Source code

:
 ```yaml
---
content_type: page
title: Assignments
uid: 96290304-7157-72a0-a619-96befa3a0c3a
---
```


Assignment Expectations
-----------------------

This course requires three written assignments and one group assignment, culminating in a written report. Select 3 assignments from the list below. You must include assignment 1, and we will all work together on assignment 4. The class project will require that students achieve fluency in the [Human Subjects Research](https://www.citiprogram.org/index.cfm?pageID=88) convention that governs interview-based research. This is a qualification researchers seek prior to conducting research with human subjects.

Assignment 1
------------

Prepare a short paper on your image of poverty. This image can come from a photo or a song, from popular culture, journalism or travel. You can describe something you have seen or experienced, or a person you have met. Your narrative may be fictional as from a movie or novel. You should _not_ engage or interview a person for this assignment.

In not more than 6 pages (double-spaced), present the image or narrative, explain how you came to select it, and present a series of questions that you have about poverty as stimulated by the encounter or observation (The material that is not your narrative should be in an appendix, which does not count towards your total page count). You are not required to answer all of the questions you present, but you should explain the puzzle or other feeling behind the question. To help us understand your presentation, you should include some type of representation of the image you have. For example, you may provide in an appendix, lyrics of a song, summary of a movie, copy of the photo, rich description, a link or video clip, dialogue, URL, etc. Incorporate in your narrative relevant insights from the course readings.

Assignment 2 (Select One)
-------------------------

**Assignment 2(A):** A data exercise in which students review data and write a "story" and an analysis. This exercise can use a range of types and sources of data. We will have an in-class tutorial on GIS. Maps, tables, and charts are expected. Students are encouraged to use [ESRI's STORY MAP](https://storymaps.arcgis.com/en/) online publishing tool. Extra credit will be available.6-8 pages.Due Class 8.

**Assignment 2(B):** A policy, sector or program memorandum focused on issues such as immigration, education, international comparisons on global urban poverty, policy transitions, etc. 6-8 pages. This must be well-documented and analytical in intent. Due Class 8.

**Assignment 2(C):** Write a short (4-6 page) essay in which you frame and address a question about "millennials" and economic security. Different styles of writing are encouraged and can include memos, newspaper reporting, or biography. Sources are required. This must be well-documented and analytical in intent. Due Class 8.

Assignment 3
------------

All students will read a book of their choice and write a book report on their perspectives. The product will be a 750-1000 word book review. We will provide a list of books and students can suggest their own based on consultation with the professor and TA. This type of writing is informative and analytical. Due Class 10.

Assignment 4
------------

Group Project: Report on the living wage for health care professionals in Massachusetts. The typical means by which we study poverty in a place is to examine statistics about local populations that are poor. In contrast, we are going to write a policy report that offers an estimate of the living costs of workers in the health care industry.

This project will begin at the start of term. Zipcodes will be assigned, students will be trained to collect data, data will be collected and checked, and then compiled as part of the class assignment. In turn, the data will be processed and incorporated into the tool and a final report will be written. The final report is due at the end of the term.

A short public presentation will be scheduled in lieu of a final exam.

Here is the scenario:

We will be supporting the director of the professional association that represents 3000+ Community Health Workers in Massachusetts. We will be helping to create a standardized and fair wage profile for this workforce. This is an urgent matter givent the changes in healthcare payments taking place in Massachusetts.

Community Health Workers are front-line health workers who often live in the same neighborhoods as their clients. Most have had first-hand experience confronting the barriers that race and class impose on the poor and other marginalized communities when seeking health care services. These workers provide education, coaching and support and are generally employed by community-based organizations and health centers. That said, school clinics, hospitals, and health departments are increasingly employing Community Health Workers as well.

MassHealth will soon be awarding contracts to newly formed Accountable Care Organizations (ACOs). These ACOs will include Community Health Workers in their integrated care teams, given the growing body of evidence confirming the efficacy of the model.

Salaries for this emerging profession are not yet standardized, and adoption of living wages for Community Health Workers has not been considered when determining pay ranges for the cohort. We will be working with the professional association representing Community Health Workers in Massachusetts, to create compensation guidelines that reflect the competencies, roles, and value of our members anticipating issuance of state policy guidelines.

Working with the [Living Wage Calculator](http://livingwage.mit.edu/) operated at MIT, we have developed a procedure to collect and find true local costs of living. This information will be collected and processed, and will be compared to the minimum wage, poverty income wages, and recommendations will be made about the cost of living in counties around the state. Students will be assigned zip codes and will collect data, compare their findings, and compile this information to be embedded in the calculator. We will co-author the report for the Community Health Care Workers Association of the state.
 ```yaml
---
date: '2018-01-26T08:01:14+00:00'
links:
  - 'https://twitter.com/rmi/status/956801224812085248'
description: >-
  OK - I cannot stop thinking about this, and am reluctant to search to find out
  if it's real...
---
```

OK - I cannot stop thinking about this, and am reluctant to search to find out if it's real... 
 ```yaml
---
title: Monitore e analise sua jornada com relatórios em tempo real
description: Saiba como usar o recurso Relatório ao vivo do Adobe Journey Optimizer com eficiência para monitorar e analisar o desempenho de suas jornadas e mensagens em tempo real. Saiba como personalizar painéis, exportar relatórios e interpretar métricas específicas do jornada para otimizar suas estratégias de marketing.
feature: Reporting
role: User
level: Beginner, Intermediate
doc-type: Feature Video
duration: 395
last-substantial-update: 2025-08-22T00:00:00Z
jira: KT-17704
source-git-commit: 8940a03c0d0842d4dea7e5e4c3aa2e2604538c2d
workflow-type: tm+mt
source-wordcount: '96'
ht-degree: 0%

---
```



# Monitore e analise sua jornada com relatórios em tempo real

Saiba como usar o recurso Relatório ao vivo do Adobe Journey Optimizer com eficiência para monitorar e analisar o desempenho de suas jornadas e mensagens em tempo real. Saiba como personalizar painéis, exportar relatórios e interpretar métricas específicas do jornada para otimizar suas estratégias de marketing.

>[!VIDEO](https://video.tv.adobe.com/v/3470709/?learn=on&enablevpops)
____________________
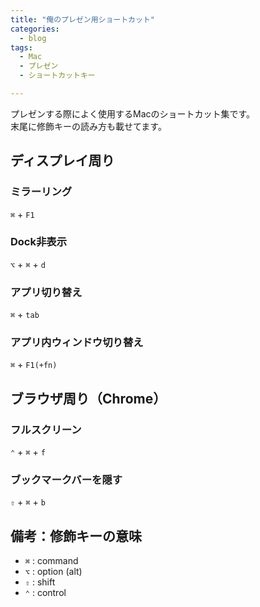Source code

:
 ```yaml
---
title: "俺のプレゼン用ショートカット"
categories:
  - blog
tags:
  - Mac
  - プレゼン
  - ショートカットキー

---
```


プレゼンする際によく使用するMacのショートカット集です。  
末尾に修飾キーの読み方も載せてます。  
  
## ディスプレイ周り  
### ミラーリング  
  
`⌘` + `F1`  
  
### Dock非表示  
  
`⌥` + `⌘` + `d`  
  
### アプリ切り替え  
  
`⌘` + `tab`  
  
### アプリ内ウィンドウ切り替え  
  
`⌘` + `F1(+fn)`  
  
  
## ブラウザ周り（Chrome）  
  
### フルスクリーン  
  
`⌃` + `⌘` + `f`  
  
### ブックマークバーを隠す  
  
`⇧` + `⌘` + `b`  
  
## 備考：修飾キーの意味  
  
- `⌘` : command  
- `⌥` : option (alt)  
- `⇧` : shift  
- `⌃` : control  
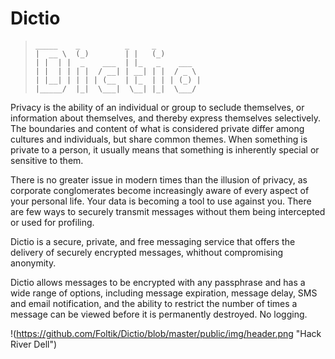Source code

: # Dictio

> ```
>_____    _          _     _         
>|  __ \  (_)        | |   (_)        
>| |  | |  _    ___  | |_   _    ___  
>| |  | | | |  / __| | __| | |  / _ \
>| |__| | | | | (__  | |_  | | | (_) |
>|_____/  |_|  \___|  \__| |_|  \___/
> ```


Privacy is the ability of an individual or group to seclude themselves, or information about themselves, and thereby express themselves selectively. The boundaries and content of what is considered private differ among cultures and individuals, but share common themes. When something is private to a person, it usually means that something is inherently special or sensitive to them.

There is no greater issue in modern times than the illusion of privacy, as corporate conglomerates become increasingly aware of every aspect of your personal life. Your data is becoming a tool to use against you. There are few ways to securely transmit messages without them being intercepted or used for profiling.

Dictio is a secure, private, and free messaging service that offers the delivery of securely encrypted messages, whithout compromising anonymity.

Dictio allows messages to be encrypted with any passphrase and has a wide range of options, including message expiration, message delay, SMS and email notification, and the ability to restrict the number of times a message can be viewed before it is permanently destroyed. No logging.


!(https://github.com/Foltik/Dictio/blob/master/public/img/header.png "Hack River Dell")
____________________
Filter the entries and copy out every line with the word "title".

- **Exercise solution**
title: Assignments
title: Monitore e analise sua jornada com relatórios em tempo real
title: "俺のプレゼン用ショートカット"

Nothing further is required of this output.